- **What you will do**: Lines from the beginning of the data through the line containing "- Docker Compose" are to be copied exactly, with no other line included.

[[ Source data open ]]

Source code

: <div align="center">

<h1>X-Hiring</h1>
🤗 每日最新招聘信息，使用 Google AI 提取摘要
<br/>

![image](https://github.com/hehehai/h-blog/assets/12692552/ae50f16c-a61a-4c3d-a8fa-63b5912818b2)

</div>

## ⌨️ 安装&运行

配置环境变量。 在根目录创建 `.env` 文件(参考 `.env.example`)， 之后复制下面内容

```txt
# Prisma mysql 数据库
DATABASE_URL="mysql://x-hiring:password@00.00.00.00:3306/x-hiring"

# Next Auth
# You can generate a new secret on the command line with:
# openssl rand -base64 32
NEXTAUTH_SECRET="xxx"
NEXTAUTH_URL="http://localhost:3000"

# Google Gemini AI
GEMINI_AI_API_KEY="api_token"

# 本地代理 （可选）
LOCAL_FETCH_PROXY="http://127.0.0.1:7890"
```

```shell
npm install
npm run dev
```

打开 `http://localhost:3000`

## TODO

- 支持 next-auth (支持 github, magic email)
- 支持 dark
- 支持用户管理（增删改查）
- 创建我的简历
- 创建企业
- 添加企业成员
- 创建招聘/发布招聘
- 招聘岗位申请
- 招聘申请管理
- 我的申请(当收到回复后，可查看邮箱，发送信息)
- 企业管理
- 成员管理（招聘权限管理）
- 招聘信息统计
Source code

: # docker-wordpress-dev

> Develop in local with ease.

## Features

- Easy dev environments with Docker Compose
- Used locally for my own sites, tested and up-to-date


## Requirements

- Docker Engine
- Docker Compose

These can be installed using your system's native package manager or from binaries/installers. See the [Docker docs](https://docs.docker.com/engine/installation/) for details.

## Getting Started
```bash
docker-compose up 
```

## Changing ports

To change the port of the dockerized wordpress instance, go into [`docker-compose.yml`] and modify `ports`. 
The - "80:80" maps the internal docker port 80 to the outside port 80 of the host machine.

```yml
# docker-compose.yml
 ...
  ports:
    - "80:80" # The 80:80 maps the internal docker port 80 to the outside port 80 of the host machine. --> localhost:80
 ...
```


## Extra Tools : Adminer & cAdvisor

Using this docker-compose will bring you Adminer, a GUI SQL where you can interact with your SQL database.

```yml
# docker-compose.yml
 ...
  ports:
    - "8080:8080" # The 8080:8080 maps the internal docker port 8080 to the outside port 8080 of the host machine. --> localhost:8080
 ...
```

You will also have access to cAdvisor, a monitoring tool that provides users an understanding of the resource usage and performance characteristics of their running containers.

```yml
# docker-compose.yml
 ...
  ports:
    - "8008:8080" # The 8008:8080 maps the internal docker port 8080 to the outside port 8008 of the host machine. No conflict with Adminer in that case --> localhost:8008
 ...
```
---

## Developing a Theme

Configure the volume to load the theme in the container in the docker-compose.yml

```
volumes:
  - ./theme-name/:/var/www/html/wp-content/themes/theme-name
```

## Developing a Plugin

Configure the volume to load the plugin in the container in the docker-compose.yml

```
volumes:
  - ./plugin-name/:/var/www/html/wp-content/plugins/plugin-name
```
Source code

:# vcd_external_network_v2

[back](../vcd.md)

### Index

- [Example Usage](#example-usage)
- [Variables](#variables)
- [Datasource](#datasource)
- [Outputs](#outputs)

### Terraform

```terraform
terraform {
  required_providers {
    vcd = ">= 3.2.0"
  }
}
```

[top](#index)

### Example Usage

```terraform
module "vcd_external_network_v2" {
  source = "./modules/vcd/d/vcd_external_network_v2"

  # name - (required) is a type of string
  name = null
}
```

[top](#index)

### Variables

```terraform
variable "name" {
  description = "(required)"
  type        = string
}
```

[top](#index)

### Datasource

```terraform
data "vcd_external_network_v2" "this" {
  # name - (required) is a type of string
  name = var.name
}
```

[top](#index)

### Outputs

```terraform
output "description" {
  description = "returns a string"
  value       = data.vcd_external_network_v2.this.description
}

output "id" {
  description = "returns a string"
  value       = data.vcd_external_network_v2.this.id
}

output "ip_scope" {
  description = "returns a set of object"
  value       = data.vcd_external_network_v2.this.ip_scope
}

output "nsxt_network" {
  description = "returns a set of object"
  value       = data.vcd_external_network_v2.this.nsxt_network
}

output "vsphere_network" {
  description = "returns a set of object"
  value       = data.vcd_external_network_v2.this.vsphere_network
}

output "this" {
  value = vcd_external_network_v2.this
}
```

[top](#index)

[[ Source data closed ]]

- **Task output**:
Source code

: <div align="center">

<h1>X-Hiring</h1>
🤗 每日最新招聘信息，使用 Google AI 提取摘要
<br/>

![image](https://github.com/hehehai/h-blog/assets/12692552/ae50f16c-a61a-4c3d-a8fa-63b5912818b2)

</div>

## ⌨️ 安装&运行

配置环境变量。 在根目录创建 `.env` 文件(参考 `.env.example`)， 之后复制下面内容

```txt
# Prisma mysql 数据库
DATABASE_URL="mysql://x-hiring:password@00.00.00.00:3306/x-hiring"

# Next Auth
# You can generate a new secret on the command line with:
# openssl rand -base64 32
NEXTAUTH_SECRET="xxx"
NEXTAUTH_URL="http://localhost:3000"

# Google Gemini AI
GEMINI_AI_API_KEY="api_token"

# 本地代理 （可选）
LOCAL_FETCH_PROXY="http://127.0.0.1:7890"
```

```shell
npm install
npm run dev
```

打开 `http://localhost:3000`

## TODO

- 支持 next-auth (支持 github, magic email)
- 支持 dark
- 支持用户管理（增删改查）
- 创建我的简历
- 创建企业
- 添加企业成员
- 创建招聘/发布招聘
- 招聘岗位申请
- 招聘申请管理
- 我的申请(当收到回复后，可查看邮箱，发送信息)
- 企业管理
- 成员管理（招聘权限管理）
- 招聘信息统计
Source code

: # docker-wordpress-dev

> Develop in local with ease.

## Features

- Easy dev environments with Docker Compose
- Used locally for my own sites, tested and up-to-date


## Requirements

- Docker Engine
- Docker Compose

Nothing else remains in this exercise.